- **Work to be completed**:
Repeat the listing in full, exactly as it stands.

- **Exercise input**:
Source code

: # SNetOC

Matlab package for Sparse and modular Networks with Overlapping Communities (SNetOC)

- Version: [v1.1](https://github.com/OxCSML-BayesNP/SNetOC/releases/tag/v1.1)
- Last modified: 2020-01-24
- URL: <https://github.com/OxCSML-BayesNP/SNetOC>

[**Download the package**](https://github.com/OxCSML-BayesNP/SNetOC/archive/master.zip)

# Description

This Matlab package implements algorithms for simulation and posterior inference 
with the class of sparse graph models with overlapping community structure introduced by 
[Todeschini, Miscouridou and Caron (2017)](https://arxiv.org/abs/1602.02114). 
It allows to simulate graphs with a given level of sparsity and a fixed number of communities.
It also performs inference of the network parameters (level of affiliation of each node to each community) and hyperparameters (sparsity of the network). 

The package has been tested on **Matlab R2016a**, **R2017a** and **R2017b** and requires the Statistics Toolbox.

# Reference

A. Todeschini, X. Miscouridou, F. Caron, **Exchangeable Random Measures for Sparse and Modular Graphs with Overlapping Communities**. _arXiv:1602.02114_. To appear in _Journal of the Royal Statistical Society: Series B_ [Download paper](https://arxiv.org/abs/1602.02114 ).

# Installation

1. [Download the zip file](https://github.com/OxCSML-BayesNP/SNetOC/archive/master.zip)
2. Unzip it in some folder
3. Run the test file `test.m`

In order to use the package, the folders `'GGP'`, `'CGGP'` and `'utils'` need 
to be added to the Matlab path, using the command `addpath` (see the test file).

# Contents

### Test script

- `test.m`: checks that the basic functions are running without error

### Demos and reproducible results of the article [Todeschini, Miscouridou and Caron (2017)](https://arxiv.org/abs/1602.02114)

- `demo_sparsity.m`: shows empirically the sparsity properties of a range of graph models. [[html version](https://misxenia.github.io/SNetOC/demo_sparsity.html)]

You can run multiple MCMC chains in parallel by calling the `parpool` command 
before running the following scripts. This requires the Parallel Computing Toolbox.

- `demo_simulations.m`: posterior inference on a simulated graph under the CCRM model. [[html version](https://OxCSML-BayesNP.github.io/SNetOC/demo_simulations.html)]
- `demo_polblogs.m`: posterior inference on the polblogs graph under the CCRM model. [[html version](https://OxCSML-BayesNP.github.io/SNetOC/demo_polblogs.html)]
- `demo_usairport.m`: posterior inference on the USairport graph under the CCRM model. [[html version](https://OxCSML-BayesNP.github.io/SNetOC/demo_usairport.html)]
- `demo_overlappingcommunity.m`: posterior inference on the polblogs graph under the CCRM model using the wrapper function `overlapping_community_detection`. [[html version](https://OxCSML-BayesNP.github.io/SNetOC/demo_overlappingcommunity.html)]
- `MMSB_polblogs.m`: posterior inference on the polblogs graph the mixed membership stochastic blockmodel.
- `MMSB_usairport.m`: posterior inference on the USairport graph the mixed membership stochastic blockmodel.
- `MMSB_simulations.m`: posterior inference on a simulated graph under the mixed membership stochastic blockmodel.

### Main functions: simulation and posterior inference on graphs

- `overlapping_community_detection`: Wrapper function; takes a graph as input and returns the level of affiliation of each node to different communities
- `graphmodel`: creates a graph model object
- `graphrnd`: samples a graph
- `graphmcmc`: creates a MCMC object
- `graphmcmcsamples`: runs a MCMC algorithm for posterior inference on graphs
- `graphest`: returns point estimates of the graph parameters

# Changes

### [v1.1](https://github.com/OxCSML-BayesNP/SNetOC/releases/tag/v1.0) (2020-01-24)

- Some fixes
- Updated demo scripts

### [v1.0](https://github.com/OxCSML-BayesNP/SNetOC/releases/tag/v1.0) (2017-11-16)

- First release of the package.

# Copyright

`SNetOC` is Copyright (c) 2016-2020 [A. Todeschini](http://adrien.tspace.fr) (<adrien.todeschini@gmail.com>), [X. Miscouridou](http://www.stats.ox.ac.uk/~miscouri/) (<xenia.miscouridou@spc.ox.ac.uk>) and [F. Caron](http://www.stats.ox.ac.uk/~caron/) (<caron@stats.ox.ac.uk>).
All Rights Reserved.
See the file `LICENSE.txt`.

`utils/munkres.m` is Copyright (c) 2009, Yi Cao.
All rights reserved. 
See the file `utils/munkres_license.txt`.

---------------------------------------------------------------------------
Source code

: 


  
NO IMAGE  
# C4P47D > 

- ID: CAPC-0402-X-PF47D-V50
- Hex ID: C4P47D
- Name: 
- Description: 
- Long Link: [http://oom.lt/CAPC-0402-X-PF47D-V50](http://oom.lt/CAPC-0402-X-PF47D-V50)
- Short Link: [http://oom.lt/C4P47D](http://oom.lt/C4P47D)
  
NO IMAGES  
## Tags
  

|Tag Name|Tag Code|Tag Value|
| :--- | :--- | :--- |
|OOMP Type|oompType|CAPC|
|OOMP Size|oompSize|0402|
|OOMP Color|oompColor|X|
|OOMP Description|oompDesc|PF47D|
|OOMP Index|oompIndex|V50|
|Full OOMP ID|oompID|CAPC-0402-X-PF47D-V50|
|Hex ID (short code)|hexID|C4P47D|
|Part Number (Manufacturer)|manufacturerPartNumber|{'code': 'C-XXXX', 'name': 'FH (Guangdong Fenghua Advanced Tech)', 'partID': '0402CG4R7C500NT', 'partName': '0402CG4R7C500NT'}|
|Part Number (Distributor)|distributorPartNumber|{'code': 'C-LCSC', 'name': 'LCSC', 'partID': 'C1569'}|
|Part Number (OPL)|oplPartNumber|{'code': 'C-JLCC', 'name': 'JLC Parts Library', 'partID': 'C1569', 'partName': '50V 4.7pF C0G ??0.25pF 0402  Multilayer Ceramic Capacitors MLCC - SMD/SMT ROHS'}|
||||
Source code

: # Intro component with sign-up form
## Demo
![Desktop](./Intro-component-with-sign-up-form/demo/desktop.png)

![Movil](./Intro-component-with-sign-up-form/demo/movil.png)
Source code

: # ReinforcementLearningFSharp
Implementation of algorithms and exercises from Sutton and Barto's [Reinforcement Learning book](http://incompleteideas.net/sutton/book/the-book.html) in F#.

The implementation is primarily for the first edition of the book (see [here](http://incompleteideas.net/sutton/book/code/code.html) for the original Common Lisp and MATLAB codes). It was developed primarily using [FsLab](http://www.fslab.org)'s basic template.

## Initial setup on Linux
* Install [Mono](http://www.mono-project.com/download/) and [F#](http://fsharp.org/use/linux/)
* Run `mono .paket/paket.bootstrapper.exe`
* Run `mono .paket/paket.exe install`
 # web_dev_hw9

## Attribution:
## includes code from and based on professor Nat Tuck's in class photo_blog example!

- **Reply**:
Source code

: # SNetOC

Matlab package for Sparse and modular Networks with Overlapping Communities (SNetOC)

- Version: [v1.1](https://github.com/OxCSML-BayesNP/SNetOC/releases/tag/v1.1)
- Last modified: 2020-01-24
- URL: <https://github.com/OxCSML-BayesNP/SNetOC>

[**Download the package**](https://github.com/OxCSML-BayesNP/SNetOC/archive/master.zip)

# Description

This Matlab package implements algorithms for simulation and posterior inference 
with the class of sparse graph models with overlapping community structure introduced by 
[Todeschini, Miscouridou and Caron (2017)](https://arxiv.org/abs/1602.02114). 
It allows to simulate graphs with a given level of sparsity and a fixed number of communities.
It also performs inference of the network parameters (level of affiliation of each node to each community) and hyperparameters (sparsity of the network). 

The package has been tested on **Matlab R2016a**, **R2017a** and **R2017b** and requires the Statistics Toolbox.

# Reference

A. Todeschini, X. Miscouridou, F. Caron, **Exchangeable Random Measures for Sparse and Modular Graphs with Overlapping Communities**. _arXiv:1602.02114_. To appear in _Journal of the Royal Statistical Society: Series B_ [Download paper](https://arxiv.org/abs/1602.02114 ).

# Installation

1. [Download the zip file](https://github.com/OxCSML-BayesNP/SNetOC/archive/master.zip)
2. Unzip it in some folder
3. Run the test file `test.m`

In order to use the package, the folders `'GGP'`, `'CGGP'` and `'utils'` need 
to be added to the Matlab path, using the command `addpath` (see the test file).

# Contents

### Test script

- `test.m`: checks that the basic functions are running without error

### Demos and reproducible results of the article [Todeschini, Miscouridou and Caron (2017)](https://arxiv.org/abs/1602.02114)

- `demo_sparsity.m`: shows empirically the sparsity properties of a range of graph models. [[html version](https://misxenia.github.io/SNetOC/demo_sparsity.html)]

You can run multiple MCMC chains in parallel by calling the `parpool` command 
before running the following scripts. This requires the Parallel Computing Toolbox.

- `demo_simulations.m`: posterior inference on a simulated graph under the CCRM model. [[html version](https://OxCSML-BayesNP.github.io/SNetOC/demo_simulations.html)]
- `demo_polblogs.m`: posterior inference on the polblogs graph under the CCRM model. [[html version](https://OxCSML-BayesNP.github.io/SNetOC/demo_polblogs.html)]
- `demo_usairport.m`: posterior inference on the USairport graph under the CCRM model. [[html version](https://OxCSML-BayesNP.github.io/SNetOC/demo_usairport.html)]
- `demo_overlappingcommunity.m`: posterior inference on the polblogs graph under the CCRM model using the wrapper function `overlapping_community_detection`. [[html version](https://OxCSML-BayesNP.github.io/SNetOC/demo_overlappingcommunity.html)]
- `MMSB_polblogs.m`: posterior inference on the polblogs graph the mixed membership stochastic blockmodel.
- `MMSB_usairport.m`: posterior inference on the USairport graph the mixed membership stochastic blockmodel.
- `MMSB_simulations.m`: posterior inference on a simulated graph under the mixed membership stochastic blockmodel.

### Main functions: simulation and posterior inference on graphs

- `overlapping_community_detection`: Wrapper function; takes a graph as input and returns the level of affiliation of each node to different communities
- `graphmodel`: creates a graph model object
- `graphrnd`: samples a graph
- `graphmcmc`: creates a MCMC object
- `graphmcmcsamples`: runs a MCMC algorithm for posterior inference on graphs
- `graphest`: returns point estimates of the graph parameters

# Changes

### [v1.1](https://github.com/OxCSML-BayesNP/SNetOC/releases/tag/v1.0) (2020-01-24)

- Some fixes
- Updated demo scripts

### [v1.0](https://github.com/OxCSML-BayesNP/SNetOC/releases/tag/v1.0) (2017-11-16)

- First release of the package.

# Copyright

`SNetOC` is Copyright (c) 2016-2020 [A. Todeschini](http://adrien.tspace.fr) (<adrien.todeschini@gmail.com>), [X. Miscouridou](http://www.stats.ox.ac.uk/~miscouri/) (<xenia.miscouridou@spc.ox.ac.uk>) and [F. Caron](http://www.stats.ox.ac.uk/~caron/) (<caron@stats.ox.ac.uk>).
All Rights Reserved.
See the file `LICENSE.txt`.

`utils/munkres.m` is Copyright (c) 2009, Yi Cao.
All rights reserved. 
See the file `utils/munkres_license.txt`.

---------------------------------------------------------------------------
Source code

: 


  
NO IMAGE  
# C4P47D > 

- ID: CAPC-0402-X-PF47D-V50
- Hex ID: C4P47D
- Name: 
- Description: 
- Long Link: [http://oom.lt/CAPC-0402-X-PF47D-V50](http://oom.lt/CAPC-0402-X-PF47D-V50)
- Short Link: [http://oom.lt/C4P47D](http://oom.lt/C4P47D)
  
NO IMAGES  
## Tags
  

|Tag Name|Tag Code|Tag Value|
| :--- | :--- | :--- |
|OOMP Type|oompType|CAPC|
|OOMP Size|oompSize|0402|
|OOMP Color|oompColor|X|
|OOMP Description|oompDesc|PF47D|
|OOMP Index|oompIndex|V50|
|Full OOMP ID|oompID|CAPC-0402-X-PF47D-V50|
|Hex ID (short code)|hexID|C4P47D|
|Part Number (Manufacturer)|manufacturerPartNumber|{'code': 'C-XXXX', 'name': 'FH (Guangdong Fenghua Advanced Tech)', 'partID': '0402CG4R7C500NT', 'partName': '0402CG4R7C500NT'}|
|Part Number (Distributor)|distributorPartNumber|{'code': 'C-LCSC', 'name': 'LCSC', 'partID': 'C1569'}|
|Part Number (OPL)|oplPartNumber|{'code': 'C-JLCC', 'name': 'JLC Parts Library', 'partID': 'C1569', 'partName': '50V 4.7pF C0G ??0.25pF 0402  Multilayer Ceramic Capacitors MLCC - SMD/SMT ROHS'}|
||||
Source code

: # Intro component with sign-up form
## Demo
![Desktop](./Intro-component-with-sign-up-form/demo/desktop.png)

![Movil](./Intro-component-with-sign-up-form/demo/movil.png)
Source code

: # ReinforcementLearningFSharp
Implementation of algorithms and exercises from Sutton and Barto's [Reinforcement Learning book](http://incompleteideas.net/sutton/book/the-book.html) in F#.

The implementation is primarily for the first edition of the book (see [here](http://incompleteideas.net/sutton/book/code/code.html) for the original Common Lisp and MATLAB codes). It was developed primarily using [FsLab](http://www.fslab.org)'s basic template.

## Initial setup on Linux
* Install [Mono](http://www.mono-project.com/download/) and [F#](http://fsharp.org/use/linux/)
* Run `mono .paket/paket.bootstrapper.exe`
* Run `mono .paket/paket.exe install`
 # web_dev_hw9

## Attribution:
## includes code from and based on professor Nat Tuck's in class photo_blog example!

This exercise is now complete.